Plain-text document sources:
++++
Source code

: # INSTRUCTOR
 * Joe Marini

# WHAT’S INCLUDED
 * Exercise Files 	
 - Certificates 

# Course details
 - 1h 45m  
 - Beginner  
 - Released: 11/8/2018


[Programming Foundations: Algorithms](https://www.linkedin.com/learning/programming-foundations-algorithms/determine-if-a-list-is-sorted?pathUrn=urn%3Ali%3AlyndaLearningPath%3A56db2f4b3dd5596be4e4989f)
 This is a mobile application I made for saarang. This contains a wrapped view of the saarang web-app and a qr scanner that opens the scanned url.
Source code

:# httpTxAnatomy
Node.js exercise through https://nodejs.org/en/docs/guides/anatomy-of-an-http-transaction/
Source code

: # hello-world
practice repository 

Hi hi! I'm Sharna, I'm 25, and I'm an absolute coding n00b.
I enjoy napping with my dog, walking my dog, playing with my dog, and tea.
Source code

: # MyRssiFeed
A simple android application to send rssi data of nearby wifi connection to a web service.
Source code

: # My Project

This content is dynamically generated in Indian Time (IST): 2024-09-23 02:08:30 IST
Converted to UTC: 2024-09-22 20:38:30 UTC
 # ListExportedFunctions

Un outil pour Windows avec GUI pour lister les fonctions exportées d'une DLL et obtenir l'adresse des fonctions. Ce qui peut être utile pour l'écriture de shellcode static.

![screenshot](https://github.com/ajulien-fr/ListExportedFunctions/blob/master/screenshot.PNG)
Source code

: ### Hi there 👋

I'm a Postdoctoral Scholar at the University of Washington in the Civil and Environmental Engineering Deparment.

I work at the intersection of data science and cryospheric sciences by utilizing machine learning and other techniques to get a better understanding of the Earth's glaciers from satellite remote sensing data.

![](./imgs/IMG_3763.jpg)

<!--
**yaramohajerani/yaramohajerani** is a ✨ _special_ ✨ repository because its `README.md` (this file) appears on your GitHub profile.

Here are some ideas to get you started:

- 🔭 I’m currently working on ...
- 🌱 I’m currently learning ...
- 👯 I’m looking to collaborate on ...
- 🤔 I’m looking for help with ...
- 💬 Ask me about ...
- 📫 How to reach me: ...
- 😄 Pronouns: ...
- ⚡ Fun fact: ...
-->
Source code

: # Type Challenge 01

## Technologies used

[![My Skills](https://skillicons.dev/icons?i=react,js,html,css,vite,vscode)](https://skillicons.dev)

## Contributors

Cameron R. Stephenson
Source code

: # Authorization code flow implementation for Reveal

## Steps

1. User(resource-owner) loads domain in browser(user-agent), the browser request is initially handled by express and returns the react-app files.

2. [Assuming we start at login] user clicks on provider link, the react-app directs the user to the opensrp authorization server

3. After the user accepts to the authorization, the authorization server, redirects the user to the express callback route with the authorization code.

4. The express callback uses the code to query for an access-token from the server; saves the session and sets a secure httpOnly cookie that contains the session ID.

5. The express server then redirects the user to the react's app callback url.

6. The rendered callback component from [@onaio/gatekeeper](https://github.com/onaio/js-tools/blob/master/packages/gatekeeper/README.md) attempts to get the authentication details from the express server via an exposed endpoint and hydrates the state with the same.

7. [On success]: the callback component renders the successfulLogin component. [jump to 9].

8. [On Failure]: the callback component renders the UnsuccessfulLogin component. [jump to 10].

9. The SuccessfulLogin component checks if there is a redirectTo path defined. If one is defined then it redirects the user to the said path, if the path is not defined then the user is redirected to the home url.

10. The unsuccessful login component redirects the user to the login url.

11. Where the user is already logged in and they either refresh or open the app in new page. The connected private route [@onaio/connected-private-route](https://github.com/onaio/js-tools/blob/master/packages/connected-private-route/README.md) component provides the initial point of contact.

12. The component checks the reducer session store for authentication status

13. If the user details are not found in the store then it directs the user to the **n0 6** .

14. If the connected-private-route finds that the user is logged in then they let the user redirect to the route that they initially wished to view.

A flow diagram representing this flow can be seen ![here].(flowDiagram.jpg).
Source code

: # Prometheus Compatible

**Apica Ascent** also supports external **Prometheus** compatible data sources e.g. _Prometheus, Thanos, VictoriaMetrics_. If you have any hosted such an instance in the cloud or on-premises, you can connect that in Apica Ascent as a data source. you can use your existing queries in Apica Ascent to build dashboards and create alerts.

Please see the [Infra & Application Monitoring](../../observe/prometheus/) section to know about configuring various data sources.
++++
Problem description | Reproduce the entries above in full, exactly as they read.

Solved exercise |
Source code

: # INSTRUCTOR
 * Joe Marini

# WHAT’S INCLUDED
 * Exercise Files 	
 - Certificates 

# Course details
 - 1h 45m  
 - Beginner  
 - Released: 11/8/2018


[Programming Foundations: Algorithms](https://www.linkedin.com/learning/programming-foundations-algorithms/determine-if-a-list-is-sorted?pathUrn=urn%3Ali%3AlyndaLearningPath%3A56db2f4b3dd5596be4e4989f)
 This is a mobile application I made for saarang. This contains a wrapped view of the saarang web-app and a qr scanner that opens the scanned url.
Source code

:# httpTxAnatomy
Node.js exercise through https://nodejs.org/en/docs/guides/anatomy-of-an-http-transaction/
Source code

: # hello-world
practice repository 

Hi hi! I'm Sharna, I'm 25, and I'm an absolute coding n00b.
I enjoy napping with my dog, walking my dog, playing with my dog, and tea.
Source code

: # MyRssiFeed
A simple android application to send rssi data of nearby wifi connection to a web service.
Source code

: # My Project

This content is dynamically generated in Indian Time (IST): 2024-09-23 02:08:30 IST
Converted to UTC: 2024-09-22 20:38:30 UTC
 # ListExportedFunctions

Un outil pour Windows avec GUI pour lister les fonctions exportées d'une DLL et obtenir l'adresse des fonctions. Ce qui peut être utile pour l'écriture de shellcode static.

![screenshot](https://github.com/ajulien-fr/ListExportedFunctions/blob/master/screenshot.PNG)
Source code

: ### Hi there 👋

I'm a Postdoctoral Scholar at the University of Washington in the Civil and Environmental Engineering Deparment.

I work at the intersection of data science and cryospheric sciences by utilizing machine learning and other techniques to get a better understanding of the Earth's glaciers from satellite remote sensing data.

![](./imgs/IMG_3763.jpg)

<!--
**yaramohajerani/yaramohajerani** is a ✨ _special_ ✨ repository because its `README.md` (this file) appears on your GitHub profile.

Here are some ideas to get you started:

- 🔭 I’m currently working on ...
- 🌱 I’m currently learning ...
- 👯 I’m looking to collaborate on ...
- 🤔 I’m looking for help with ...
- 💬 Ask me about ...
- 📫 How to reach me: ...
- 😄 Pronouns: ...
- ⚡ Fun fact: ...
-->
Source code

: # Type Challenge 01

## Technologies used

[![My Skills](https://skillicons.dev/icons?i=react,js,html,css,vite,vscode)](https://skillicons.dev)

## Contributors

Cameron R. Stephenson
Source code

: # Authorization code flow implementation for Reveal

## Steps

1. User(resource-owner) loads domain in browser(user-agent), the browser request is initially handled by express and returns the react-app files.

2. [Assuming we start at login] user clicks on provider link, the react-app directs the user to the opensrp authorization server

3. After the user accepts to the authorization, the authorization server, redirects the user to the express callback route with the authorization code.

4. The express callback uses the code to query for an access-token from the server; saves the session and sets a secure httpOnly cookie that contains the session ID.

5. The express server then redirects the user to the react's app callback url.

6. The rendered callback component from [@onaio/gatekeeper](https://github.com/onaio/js-tools/blob/master/packages/gatekeeper/README.md) attempts to get the authentication details from the express server via an exposed endpoint and hydrates the state with the same.

7. [On success]: the callback component renders the successfulLogin component. [jump to 9].

8. [On Failure]: the callback component renders the UnsuccessfulLogin component. [jump to 10].

9. The SuccessfulLogin component checks if there is a redirectTo path defined. If one is defined then it redirects the user to the said path, if the path is not defined then the user is redirected to the home url.

10. The unsuccessful login component redirects the user to the login url.

11. Where the user is already logged in and they either refresh or open the app in new page. The connected private route [@onaio/connected-private-route](https://github.com/onaio/js-tools/blob/master/packages/connected-private-route/README.md) component provides the initial point of contact.

12. The component checks the reducer session store for authentication status

13. If the user details are not found in the store then it directs the user to the **n0 6** .

14. If the connected-private-route finds that the user is logged in then they let the user redirect to the route that they initially wished to view.

A flow diagram representing this flow can be seen ![here].(flowDiagram.jpg).
Source code

: # Prometheus Compatible

**Apica Ascent** also supports external **Prometheus** compatible data sources e.g. _Prometheus, Thanos, VictoriaMetrics_. If you have any hosted such an instance in the cloud or on-premises, you can connect that in Apica Ascent as a data source. you can use your existing queries in Apica Ascent to build dashboards and create alerts.

Please see the [Infra & Application Monitoring](../../observe/prometheus/) section to know about configuring various data sources.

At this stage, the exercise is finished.